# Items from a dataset
--------------------
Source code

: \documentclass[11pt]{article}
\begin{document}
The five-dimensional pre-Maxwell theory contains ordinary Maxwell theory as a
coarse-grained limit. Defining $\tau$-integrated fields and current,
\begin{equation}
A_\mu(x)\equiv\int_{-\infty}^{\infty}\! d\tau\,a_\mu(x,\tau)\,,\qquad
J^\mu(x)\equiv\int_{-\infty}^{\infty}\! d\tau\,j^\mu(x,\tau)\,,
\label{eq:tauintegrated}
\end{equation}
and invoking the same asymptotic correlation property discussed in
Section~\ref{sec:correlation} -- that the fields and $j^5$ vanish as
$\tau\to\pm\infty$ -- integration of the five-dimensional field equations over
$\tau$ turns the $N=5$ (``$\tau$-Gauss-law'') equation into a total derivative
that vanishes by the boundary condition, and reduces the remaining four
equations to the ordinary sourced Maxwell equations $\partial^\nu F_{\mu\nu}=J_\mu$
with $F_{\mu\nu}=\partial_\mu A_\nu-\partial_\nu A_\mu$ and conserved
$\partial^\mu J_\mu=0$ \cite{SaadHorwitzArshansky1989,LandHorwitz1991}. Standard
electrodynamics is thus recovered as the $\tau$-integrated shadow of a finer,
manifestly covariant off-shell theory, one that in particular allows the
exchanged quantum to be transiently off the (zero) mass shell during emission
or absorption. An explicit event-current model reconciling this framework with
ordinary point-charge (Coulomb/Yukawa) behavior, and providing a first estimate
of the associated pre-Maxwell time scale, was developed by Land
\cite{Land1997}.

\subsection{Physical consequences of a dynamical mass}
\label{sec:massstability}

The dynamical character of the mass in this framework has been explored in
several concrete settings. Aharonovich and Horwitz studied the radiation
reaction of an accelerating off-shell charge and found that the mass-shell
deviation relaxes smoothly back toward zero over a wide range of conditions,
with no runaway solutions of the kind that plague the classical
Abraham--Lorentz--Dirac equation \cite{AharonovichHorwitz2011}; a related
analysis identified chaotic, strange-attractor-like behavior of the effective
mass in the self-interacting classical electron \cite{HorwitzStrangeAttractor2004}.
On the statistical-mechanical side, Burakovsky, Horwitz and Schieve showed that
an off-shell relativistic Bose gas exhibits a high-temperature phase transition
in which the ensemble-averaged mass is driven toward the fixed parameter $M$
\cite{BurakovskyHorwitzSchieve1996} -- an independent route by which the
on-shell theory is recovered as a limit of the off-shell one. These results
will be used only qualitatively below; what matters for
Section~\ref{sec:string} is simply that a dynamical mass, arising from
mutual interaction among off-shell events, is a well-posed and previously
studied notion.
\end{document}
--------------------
# Task brief
Only lines containing the string "studied" are needed. Pull each of them out of the records above.

# Answer for the task
several concrete settings. Aharonovich and Horwitz studied the radiation
studied notion.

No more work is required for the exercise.